[Opening Data shown section]

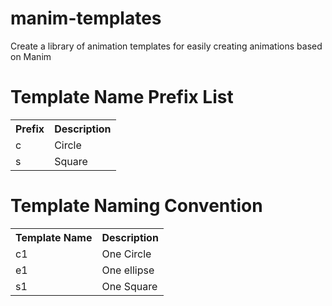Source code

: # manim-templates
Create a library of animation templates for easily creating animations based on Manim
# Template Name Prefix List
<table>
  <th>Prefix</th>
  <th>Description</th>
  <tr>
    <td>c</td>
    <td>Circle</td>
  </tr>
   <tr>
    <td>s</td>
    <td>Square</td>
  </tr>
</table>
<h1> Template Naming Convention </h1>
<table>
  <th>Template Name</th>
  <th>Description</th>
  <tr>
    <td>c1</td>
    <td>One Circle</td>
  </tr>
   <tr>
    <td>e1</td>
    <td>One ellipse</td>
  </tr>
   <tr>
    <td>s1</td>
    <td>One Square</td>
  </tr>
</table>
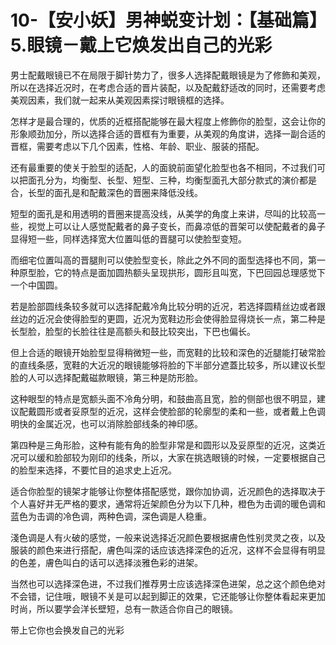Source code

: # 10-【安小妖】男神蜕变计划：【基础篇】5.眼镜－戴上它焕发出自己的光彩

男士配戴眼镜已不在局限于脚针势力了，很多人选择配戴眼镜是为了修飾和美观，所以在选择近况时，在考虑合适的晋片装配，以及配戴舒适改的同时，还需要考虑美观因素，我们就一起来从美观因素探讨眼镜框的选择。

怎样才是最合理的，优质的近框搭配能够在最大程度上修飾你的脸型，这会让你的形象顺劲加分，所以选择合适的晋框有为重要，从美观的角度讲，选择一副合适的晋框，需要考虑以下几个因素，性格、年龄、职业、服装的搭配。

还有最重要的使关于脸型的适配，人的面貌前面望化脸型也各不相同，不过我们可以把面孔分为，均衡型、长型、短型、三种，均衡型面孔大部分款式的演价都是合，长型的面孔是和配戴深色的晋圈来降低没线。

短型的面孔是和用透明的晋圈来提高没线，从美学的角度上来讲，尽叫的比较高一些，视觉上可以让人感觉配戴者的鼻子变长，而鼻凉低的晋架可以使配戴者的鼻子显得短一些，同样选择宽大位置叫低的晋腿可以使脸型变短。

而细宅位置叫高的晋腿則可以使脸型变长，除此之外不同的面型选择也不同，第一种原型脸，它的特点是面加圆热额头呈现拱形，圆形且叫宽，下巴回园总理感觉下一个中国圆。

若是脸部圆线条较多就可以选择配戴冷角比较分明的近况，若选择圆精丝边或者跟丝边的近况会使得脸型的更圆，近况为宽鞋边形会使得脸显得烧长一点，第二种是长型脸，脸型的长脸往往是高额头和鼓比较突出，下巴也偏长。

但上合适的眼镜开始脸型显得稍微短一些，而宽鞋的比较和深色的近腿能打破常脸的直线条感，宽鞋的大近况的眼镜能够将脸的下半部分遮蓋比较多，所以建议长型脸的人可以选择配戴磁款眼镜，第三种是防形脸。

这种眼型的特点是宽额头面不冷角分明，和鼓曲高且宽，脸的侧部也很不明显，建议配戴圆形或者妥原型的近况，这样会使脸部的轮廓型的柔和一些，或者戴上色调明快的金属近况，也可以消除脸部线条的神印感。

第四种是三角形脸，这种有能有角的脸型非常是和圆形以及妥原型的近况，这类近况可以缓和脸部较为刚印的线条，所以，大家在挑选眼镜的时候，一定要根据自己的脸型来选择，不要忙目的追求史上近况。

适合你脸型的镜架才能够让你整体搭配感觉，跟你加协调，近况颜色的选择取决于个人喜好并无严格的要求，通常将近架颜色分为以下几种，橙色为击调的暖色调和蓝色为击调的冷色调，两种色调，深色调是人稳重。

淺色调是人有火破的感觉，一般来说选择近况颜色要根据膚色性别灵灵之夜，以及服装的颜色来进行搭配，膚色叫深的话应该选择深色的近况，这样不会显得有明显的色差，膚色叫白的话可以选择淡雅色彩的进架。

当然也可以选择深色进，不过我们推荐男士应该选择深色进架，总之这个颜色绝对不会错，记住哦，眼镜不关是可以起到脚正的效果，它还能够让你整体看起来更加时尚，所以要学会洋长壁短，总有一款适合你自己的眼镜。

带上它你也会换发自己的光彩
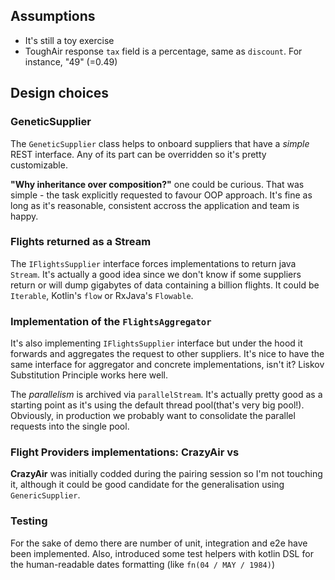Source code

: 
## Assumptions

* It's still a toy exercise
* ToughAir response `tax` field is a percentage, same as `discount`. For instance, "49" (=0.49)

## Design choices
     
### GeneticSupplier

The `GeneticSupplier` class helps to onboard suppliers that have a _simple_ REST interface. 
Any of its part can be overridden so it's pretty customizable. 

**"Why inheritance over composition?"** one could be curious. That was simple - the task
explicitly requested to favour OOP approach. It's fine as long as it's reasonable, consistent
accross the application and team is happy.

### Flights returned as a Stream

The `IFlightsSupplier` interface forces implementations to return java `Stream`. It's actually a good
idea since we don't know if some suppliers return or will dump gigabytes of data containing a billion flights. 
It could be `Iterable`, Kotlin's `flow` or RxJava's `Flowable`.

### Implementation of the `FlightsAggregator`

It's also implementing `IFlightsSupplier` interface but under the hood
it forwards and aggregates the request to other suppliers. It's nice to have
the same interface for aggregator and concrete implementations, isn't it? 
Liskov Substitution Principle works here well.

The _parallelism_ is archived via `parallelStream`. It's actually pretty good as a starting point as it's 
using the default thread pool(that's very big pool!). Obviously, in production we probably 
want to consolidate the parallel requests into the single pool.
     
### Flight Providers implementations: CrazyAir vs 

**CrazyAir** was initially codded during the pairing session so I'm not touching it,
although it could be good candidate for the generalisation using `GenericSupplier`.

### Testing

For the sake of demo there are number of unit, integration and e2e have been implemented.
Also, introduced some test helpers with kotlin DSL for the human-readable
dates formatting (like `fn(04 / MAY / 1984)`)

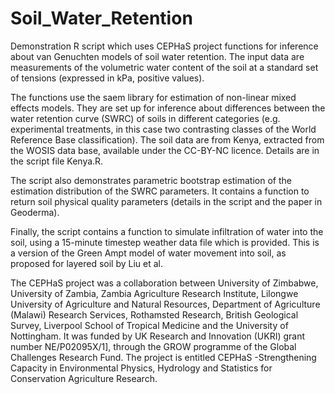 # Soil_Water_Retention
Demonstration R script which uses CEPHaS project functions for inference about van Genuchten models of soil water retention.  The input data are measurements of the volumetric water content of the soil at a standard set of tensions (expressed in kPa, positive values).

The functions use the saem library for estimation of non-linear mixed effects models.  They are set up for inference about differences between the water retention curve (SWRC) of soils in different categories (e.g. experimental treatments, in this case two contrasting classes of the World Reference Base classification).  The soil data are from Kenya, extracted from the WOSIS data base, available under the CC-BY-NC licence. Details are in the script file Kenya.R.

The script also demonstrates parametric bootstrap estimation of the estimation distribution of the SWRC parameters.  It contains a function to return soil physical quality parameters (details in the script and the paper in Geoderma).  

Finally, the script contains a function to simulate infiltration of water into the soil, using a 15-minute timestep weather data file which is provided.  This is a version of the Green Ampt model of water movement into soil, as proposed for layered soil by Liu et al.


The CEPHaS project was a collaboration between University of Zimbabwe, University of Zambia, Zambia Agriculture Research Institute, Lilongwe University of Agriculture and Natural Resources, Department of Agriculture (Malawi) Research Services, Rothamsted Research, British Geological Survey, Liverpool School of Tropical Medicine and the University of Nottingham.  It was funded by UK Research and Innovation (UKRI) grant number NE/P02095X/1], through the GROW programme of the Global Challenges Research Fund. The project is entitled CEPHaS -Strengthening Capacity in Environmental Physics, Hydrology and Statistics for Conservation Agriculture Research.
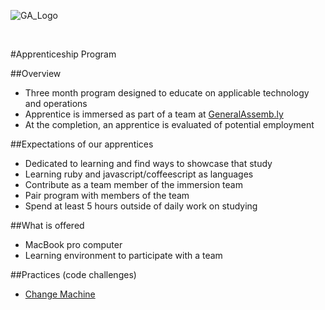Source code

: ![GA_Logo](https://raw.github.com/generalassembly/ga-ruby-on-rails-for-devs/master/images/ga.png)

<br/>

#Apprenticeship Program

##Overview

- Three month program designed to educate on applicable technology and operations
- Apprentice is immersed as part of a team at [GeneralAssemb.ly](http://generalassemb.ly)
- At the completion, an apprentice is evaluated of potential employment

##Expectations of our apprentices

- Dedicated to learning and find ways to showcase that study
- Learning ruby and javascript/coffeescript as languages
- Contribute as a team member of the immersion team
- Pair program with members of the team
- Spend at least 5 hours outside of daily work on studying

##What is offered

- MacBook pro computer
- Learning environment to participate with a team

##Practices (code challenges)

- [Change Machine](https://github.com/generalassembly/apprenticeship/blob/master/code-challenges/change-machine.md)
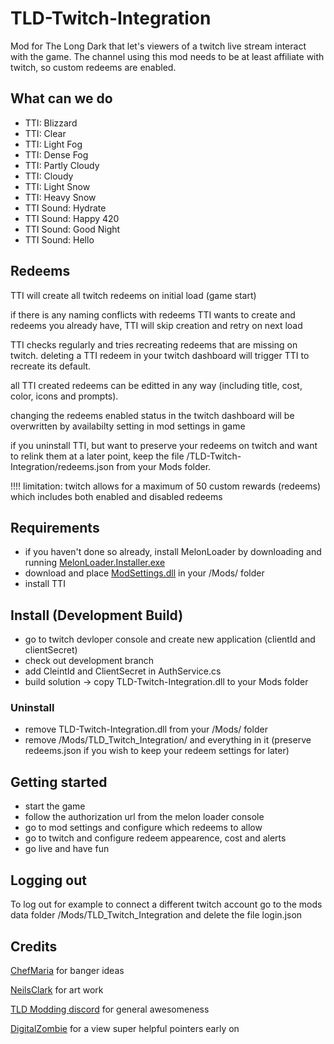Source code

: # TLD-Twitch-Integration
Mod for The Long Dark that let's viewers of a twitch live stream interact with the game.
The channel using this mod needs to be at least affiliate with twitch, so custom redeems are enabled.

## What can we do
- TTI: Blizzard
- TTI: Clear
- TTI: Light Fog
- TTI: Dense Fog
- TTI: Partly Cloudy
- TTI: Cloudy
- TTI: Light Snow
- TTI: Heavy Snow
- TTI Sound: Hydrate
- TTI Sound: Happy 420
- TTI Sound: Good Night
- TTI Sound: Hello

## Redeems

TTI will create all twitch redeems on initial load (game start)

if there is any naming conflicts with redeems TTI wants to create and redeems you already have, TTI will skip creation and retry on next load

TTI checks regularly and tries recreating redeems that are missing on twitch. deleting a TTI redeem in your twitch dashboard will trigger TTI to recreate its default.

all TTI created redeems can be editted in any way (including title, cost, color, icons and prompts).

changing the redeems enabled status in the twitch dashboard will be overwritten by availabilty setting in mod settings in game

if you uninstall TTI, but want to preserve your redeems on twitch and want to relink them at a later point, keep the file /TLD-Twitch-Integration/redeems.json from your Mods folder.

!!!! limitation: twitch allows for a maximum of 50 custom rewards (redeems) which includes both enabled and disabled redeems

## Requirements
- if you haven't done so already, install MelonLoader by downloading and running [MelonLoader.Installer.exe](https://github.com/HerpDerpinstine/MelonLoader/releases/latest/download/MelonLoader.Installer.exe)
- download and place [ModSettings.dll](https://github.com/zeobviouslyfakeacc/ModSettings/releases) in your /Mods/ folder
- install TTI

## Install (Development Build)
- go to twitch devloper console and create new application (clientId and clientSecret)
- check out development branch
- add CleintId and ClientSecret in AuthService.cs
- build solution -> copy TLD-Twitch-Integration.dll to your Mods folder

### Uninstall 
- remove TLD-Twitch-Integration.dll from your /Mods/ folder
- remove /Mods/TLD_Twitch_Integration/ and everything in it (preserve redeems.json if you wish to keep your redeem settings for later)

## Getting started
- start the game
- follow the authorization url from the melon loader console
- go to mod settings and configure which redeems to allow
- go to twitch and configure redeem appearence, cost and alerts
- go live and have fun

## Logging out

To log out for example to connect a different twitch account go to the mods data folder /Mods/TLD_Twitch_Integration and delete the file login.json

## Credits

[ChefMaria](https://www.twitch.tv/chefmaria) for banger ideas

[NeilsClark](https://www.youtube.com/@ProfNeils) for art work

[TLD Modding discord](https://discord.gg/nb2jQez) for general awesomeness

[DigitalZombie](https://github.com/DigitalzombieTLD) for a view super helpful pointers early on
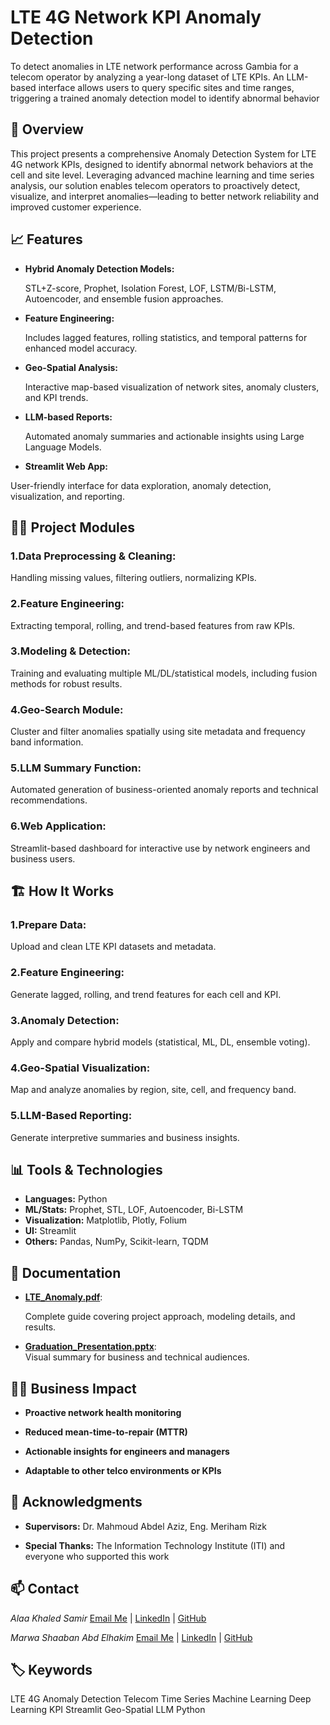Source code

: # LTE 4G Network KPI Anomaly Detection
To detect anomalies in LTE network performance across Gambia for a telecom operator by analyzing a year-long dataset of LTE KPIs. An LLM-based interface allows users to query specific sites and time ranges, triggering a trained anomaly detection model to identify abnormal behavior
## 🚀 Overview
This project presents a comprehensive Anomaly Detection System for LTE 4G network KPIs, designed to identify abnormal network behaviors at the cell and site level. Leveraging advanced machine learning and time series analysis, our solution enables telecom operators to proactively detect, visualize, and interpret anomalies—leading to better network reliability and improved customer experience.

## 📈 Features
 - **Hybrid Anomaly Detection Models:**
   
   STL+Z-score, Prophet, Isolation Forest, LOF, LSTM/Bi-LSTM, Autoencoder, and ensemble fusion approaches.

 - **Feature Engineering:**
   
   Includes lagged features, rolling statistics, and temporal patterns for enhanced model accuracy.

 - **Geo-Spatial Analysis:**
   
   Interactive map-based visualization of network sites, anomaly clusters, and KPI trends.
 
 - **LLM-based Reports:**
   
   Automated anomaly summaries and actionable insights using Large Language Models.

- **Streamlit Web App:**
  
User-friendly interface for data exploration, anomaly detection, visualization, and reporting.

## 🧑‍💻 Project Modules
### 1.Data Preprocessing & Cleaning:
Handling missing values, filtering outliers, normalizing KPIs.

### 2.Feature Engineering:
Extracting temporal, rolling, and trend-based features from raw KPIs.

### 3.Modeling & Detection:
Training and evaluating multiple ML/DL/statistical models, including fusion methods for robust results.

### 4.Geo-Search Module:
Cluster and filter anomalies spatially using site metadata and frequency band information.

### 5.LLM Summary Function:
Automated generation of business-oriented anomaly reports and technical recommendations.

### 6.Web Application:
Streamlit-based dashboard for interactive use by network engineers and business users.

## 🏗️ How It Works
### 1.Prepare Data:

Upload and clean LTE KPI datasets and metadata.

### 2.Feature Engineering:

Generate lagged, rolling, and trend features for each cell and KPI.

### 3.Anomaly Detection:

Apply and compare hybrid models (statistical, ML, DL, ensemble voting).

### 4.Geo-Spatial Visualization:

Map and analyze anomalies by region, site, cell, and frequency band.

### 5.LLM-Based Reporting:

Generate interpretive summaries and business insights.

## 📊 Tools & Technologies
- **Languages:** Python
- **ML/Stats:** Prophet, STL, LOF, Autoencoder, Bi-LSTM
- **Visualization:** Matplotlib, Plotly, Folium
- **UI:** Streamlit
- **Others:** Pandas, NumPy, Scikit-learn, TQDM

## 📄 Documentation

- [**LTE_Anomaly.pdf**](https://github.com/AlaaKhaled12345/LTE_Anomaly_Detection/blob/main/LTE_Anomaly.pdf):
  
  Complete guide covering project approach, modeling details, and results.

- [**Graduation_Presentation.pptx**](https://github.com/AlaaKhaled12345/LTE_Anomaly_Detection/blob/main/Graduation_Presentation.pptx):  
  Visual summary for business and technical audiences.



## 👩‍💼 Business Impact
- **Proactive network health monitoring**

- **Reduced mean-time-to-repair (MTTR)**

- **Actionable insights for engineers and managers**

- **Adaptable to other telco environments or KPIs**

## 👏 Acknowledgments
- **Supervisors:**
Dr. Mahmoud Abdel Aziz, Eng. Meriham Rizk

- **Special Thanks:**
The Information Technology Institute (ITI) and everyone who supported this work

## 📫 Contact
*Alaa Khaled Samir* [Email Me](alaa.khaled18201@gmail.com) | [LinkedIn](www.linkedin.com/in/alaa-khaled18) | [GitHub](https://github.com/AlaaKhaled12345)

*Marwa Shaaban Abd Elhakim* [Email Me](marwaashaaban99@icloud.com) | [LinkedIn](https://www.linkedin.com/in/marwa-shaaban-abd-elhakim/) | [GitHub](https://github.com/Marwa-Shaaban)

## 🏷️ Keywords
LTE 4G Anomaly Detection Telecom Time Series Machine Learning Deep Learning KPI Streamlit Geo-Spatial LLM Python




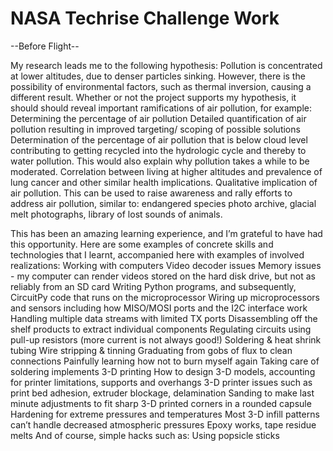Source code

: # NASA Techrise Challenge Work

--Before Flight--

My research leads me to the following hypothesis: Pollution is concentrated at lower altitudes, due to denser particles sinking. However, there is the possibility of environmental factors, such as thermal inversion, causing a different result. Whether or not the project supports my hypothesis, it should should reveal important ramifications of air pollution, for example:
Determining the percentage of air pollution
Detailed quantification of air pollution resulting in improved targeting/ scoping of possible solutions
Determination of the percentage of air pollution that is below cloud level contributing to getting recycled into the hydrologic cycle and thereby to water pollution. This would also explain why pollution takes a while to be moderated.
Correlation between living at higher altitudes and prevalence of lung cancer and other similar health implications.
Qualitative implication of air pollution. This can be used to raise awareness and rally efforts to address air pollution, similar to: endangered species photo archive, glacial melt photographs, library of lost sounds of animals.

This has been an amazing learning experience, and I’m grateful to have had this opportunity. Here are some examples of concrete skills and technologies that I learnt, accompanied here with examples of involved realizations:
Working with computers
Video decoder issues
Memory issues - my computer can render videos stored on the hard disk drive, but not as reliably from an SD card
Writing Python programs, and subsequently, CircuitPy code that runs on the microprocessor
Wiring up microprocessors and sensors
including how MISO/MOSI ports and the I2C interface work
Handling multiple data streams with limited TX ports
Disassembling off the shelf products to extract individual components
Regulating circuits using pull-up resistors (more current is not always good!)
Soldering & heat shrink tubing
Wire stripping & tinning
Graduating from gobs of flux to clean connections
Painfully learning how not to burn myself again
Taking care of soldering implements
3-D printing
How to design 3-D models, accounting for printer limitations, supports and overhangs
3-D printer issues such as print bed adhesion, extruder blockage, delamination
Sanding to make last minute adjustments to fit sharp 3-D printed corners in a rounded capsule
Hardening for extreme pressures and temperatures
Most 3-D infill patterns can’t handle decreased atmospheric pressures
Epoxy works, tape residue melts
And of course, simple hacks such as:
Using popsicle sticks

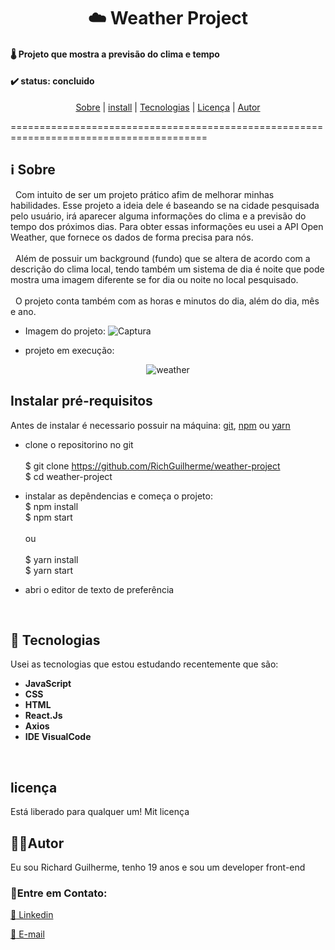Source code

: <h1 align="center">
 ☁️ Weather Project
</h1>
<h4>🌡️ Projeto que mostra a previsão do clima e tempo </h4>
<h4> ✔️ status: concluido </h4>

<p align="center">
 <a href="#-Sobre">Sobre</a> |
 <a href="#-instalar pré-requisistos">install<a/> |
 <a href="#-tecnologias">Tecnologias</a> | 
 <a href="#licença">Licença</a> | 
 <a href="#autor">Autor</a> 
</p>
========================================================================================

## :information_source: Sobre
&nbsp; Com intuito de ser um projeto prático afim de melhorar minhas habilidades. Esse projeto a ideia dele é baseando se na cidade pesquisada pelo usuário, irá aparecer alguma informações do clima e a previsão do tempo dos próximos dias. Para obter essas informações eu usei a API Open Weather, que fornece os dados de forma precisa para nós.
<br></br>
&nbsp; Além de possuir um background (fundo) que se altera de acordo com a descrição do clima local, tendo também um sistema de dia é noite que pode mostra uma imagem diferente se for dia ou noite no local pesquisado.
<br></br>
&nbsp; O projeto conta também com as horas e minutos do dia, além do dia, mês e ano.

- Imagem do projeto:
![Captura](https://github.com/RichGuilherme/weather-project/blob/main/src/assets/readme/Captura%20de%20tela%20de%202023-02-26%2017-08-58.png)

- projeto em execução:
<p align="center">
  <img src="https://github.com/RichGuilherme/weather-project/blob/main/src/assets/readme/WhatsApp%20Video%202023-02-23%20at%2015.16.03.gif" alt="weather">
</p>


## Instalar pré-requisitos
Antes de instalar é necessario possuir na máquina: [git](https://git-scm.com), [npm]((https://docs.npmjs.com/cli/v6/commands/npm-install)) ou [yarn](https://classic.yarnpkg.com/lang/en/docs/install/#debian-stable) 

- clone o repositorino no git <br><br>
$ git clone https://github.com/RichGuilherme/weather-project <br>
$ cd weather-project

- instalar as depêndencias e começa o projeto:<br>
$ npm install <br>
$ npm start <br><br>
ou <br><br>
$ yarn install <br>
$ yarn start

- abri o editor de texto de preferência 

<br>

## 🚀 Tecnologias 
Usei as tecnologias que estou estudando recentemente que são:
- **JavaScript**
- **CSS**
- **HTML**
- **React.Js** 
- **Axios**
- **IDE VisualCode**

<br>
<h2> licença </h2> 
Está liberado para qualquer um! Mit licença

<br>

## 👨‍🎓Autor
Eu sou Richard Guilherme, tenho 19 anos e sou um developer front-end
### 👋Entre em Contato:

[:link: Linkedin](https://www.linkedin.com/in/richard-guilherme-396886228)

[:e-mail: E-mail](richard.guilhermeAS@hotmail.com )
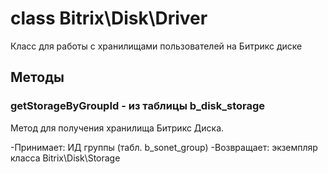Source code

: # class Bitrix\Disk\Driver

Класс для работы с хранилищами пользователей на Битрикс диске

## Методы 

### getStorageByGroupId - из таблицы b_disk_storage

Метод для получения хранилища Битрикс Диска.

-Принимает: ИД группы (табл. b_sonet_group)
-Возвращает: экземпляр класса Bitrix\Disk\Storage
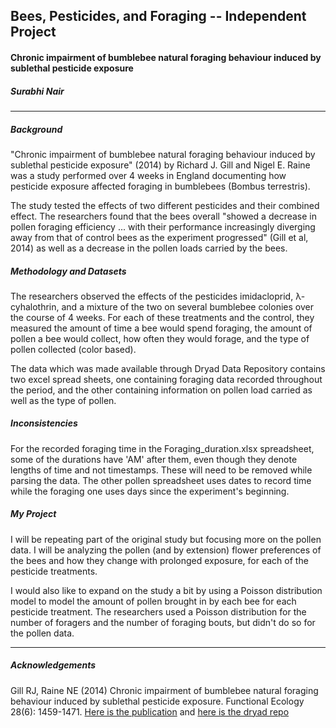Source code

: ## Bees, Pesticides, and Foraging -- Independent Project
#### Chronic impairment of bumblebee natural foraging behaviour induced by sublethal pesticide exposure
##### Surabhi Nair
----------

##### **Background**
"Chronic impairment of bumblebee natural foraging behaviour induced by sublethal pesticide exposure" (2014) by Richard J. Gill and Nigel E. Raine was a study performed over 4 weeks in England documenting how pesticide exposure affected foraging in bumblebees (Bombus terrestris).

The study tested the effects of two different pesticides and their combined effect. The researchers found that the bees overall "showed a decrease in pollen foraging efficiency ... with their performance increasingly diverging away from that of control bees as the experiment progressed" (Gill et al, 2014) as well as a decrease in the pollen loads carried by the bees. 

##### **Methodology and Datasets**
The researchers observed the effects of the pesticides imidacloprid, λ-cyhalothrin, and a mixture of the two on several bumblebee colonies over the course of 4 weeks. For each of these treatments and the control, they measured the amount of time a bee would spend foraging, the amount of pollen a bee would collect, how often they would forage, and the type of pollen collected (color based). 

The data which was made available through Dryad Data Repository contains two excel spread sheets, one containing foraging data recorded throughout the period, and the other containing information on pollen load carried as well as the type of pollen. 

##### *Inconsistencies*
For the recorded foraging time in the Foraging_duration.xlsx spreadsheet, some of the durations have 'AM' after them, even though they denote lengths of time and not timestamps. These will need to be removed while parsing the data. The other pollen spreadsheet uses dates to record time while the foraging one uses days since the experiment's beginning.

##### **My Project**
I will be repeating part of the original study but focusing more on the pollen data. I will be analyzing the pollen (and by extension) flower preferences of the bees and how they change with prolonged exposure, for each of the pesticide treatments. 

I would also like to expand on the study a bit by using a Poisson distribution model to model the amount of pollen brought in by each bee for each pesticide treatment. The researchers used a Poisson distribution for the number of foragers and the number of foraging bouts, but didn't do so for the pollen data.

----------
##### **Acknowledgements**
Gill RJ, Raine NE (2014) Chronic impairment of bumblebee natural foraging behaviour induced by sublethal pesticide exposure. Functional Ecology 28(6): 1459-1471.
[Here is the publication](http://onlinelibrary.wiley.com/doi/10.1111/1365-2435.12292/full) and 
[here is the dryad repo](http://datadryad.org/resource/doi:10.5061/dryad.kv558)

[Closing Data shown section]

**What to do:**
In the entries above, find the line that contains "第四种是三角形脸，这种有能有" and the line that contains "### Flight Providers". Reproduce exactly those two lines and every line between them, but not the pictures.

**Exercise solution:**
第四种是三角形脸，这种有能有角的脸型非常是和圆形以及妥原型的近况，这类近况可以缓和脸部较为刚印的线条，所以，大家在挑选眼镜的时候，一定要根据自己的脸型来选择，不要忙目的追求史上近况。

适合你脸型的镜架才能够让你整体搭配感觉，跟你加协调，近况颜色的选择取决于个人喜好并无严格的要求，通常将近架颜色分为以下几种，橙色为击调的暖色调和蓝色为击调的冷色调，两种色调，深色调是人稳重。

淺色调是人有火破的感觉，一般来说选择近况颜色要根据膚色性别灵灵之夜，以及服装的颜色来进行搭配，膚色叫深的话应该选择深色的近况，这样不会显得有明显的色差，膚色叫白的话可以选择淡雅色彩的进架。

当然也可以选择深色进，不过我们推荐男士应该选择深色进架，总之这个颜色绝对不会错，记住哦，眼镜不关是可以起到脚正的效果，它还能够让你整体看起来更加时尚，所以要学会洋长壁短，总有一款适合你自己的眼镜。

带上它你也会换发自己的光彩
Source code

: 
## Assumptions

* It's still a toy exercise
* ToughAir response `tax` field is a percentage, same as `discount`. For instance, "49" (=0.49)

## Design choices
     
### GeneticSupplier

The `GeneticSupplier` class helps to onboard suppliers that have a _simple_ REST interface. 
Any of its part can be overridden so it's pretty customizable. 

**"Why inheritance over composition?"** one could be curious. That was simple - the task
explicitly requested to favour OOP approach. It's fine as long as it's reasonable, consistent
accross the application and team is happy.

### Flights returned as a Stream

The `IFlightsSupplier` interface forces implementations to return java `Stream`. It's actually a good
idea since we don't know if some suppliers return or will dump gigabytes of data containing a billion flights. 
It could be `Iterable`, Kotlin's `flow` or RxJava's `Flowable`.

### Implementation of the `FlightsAggregator`

It's also implementing `IFlightsSupplier` interface but under the hood
it forwards and aggregates the request to other suppliers. It's nice to have
the same interface for aggregator and concrete implementations, isn't it? 
Liskov Substitution Principle works here well.

The _parallelism_ is archived via `parallelStream`. It's actually pretty good as a starting point as it's 
using the default thread pool(that's very big pool!). Obviously, in production we probably 
want to consolidate the parallel requests into the single pool.
     
### Flight Providers implementations: CrazyAir vs 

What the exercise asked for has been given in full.